Avraham Burg: Explain to me the difference.
Fr. Anthony Giambrone: I think people come to Jerusalem expecting, rapturous experiences of prayer, and kind of immediate contact with the divine.
Avraham Burg: Elevated by themselves..
Fr. Anthony Giambrone: They're gonna float away. And, I mean, this is this is part of the mystery of the Christian faith is, I mean this imminence of the divine in in the human, in the incarnation, but what we experience is Jesus' humanity, and we experience our humanity in that.
Avraham Burg: Humanity in the sense, here Jesus walked. Here Jesus He climbed the mountain, descended the Mount of Olives, crucified, ate the Last Supper.
Fr. Anthony Giambrone: Yeah, certainly, certainly all of that. I mean, it's the theater of his life, and you know these things from afar. But as I say, it confronts you with raw humanity in a different way too. I mean, in good ways and in bad ways
Avraham Burg: Is there a level of disappointment when you come from the city of dream-like Jerusalem, the la la land Jerusalem, or to the small places you described? And between us, it's not even a small neighborhood. Wherever it is, because any other metropolitan.
Fr. Anthony Giambrone: Yeah.
Avraham Burg: And isn't it disappointing? I mean, big dreams, small reality.
Fr. Anthony Giambrone: It it can be. I mean, it it it depends what one comes to the to the place looking for. That's, I think, why it's it's kind of important to to calibrate our our idolizations about it. I mean, there's an important way in which, the ideal of Jerusalem is is also important for humanity, I think, and that that plays a role.
Avraham Burg: Explain. You say something which is clear to you, and I'm not at all sure it's clear to me at least.
Fr. Anthony Giambrone: Right. Well, if I keep it mystifying, it sounds better. No, I mean, I think I think, that that tension between, the ideal city, the heavenly Jerusalem, the Jerusalem above, I mean, in the New Testament, I mean, this this is already very developed. I mean, it's in the prophets too. There's a kind of idolization of the rebuilt Jerusalem. And I I think that belongs to, I mean, a need of our humanity to live in this eschatological hope, really.
Avraham Burg: And to have something transcendental which is beyond us. It's not physical.
Fr. Anthony Giambrone: Exactly. Yeah. I mean, thank goodness the the earthly Jerusalem isn't the heavenly Jerusalem. I mean, if it was just this encounter with our raw humanity, with all its foibles, all its dysfunction, it would be crushing. So to live that tension, in a very acute way, in that particular place is one of the things that makes it such a spiritually invigorating site.
Avraham Burg: So tell me about your calibration. I use your term. Where are you from in the States?
Fr. Anthony Giambrone: I'm from the Midwest.

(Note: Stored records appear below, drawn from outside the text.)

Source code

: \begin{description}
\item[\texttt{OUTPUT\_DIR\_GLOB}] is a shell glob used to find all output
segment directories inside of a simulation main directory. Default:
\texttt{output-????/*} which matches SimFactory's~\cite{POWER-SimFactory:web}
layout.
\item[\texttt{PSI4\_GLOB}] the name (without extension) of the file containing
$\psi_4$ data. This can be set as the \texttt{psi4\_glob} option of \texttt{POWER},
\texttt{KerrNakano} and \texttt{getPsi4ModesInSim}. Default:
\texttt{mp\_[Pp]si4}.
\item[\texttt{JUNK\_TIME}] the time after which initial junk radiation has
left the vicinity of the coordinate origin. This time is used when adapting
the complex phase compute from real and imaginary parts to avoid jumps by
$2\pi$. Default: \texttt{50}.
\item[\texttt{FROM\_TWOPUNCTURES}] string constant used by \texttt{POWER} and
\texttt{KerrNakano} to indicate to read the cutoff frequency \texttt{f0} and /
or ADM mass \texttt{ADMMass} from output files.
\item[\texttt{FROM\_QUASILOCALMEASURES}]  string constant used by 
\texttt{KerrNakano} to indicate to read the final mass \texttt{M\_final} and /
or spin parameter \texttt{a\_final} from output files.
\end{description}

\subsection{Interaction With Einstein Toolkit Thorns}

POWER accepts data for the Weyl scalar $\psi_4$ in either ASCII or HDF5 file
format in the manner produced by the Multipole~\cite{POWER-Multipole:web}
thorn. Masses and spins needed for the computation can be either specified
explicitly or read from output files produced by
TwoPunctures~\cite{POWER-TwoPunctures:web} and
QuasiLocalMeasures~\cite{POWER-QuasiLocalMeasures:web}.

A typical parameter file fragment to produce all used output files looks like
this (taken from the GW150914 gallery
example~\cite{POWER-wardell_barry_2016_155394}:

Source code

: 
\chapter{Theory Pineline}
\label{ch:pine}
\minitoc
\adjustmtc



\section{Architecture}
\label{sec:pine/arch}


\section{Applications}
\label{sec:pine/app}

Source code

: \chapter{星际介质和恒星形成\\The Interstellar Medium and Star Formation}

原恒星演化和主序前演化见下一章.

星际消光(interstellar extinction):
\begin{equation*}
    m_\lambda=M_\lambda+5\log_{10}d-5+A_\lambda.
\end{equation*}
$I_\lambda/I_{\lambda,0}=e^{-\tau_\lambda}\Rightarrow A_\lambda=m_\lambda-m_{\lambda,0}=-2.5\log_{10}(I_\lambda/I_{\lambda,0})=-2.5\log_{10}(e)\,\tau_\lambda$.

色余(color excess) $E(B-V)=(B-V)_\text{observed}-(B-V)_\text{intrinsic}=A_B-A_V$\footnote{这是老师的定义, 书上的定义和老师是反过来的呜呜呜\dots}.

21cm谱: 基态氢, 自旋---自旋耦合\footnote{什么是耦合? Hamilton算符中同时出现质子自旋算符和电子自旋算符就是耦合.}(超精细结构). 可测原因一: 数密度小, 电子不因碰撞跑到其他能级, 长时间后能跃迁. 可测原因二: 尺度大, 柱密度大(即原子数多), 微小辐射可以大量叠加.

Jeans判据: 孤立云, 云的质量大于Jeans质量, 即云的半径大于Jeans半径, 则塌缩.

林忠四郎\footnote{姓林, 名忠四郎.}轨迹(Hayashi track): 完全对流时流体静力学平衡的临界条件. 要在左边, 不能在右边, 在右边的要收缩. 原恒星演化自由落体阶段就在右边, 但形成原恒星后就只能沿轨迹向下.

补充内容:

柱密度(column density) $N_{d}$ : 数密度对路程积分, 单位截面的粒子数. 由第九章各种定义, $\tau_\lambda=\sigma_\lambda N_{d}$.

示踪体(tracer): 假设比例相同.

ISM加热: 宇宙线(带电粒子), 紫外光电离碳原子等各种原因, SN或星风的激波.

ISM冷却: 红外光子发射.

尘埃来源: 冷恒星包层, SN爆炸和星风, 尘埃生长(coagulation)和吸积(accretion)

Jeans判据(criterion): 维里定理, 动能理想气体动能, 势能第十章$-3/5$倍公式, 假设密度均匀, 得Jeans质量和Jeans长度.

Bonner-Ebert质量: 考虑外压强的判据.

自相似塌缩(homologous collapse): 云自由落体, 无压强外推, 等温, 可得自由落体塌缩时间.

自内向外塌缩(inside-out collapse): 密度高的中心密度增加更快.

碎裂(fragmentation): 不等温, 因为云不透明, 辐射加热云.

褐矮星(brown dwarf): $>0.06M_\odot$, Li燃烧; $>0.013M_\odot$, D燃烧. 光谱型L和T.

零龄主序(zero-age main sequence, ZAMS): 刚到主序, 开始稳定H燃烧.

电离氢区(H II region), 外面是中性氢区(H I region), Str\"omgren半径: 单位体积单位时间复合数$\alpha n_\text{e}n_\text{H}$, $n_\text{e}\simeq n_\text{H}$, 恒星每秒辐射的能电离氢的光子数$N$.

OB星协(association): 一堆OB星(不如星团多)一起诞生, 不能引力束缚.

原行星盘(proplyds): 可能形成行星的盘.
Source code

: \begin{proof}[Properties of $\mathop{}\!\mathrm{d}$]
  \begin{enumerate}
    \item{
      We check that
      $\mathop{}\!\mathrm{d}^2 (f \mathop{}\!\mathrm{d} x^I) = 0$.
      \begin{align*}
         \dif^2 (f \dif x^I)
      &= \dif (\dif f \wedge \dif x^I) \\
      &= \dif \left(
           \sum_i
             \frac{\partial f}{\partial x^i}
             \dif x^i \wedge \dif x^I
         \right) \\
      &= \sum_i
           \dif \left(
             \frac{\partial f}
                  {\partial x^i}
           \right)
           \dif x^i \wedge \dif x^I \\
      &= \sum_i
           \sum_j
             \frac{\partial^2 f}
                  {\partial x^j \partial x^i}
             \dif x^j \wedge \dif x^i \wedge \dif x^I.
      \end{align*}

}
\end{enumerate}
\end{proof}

So from the Midwest to the Mideast, it's a bit of a change.
Avraham Burg: From a vast vast land to a very narrow bottleneck. But you come and you see this city. Here Jesus walked. Here, he prayed. He returned over the table, here he was crucified, here he and it's all what 5 meters away from each other, the holy basin or what? What happens to the individual then Anthony, not yet father Anthony, right?
Fr. Anthony Giambrone: Right
Avraham Burg: Who comes in, and what calibrates you?
Fr. Anthony Giambrone: Yeah.
Avraham Burg: Well, Human experience there
Fr. Anthony Giambrone: Yeah. Well, I mean, I I I think you, hinted already this, need for transcendence. I mean, do I find
my transcendence in, you know, a vast Midwestern prairie? I mean, you can experience God in this way through nature. I mean, the majesty of the mountains, it's beautiful. This is actually another thing that surprises me a lot. I think Americans have a very easy natural connection with nature, and there's a curious inability for me to connect with nature in Israel. There are places where it's beautiful, but I can never get out of the hearing of, you know, off a highway. I can only if I look in this little corner can I avoid looking at the power lines? I'm never just lost, like, bathed in nature. It's too small, and everything has been built up, and, you know, you'd even wonder, like, the the ecological movement or something would would be more pronounced in a place with the spirituality about the land, but that way of access isn't there, and so to find, you know, a channel to the to the transcendent has to go by another route.
Avraham Burg: So the space goes inward. Instead of outward, outbound, out space out, you look inside.
Fr. Anthony Giambrone: In some ways, though, I mean, you can't escape these inputs from the outside too. That's part of what's, I mean, grading and and stimulating about the place is it's so there's so many sense impressions, I mean, from people, but from the history itself. I mean, the stones cry out. Right? There's there's there's a way in which, everything that I'd rather not see is also saying something. And so I think that's just It's kind of, you know, changing the channel. You attune yourself to a different voice, you know, a different way in which the divine speaks to humanity.
Avraham Burg: And, and here now you are in Rome. Yeah. I take it exploring your field of expertise, which is the teaching exploring the new testament. Right. There is a competition between these 2 holy cities. There is a completion and a competition. Can you make a table for me? One versus the other?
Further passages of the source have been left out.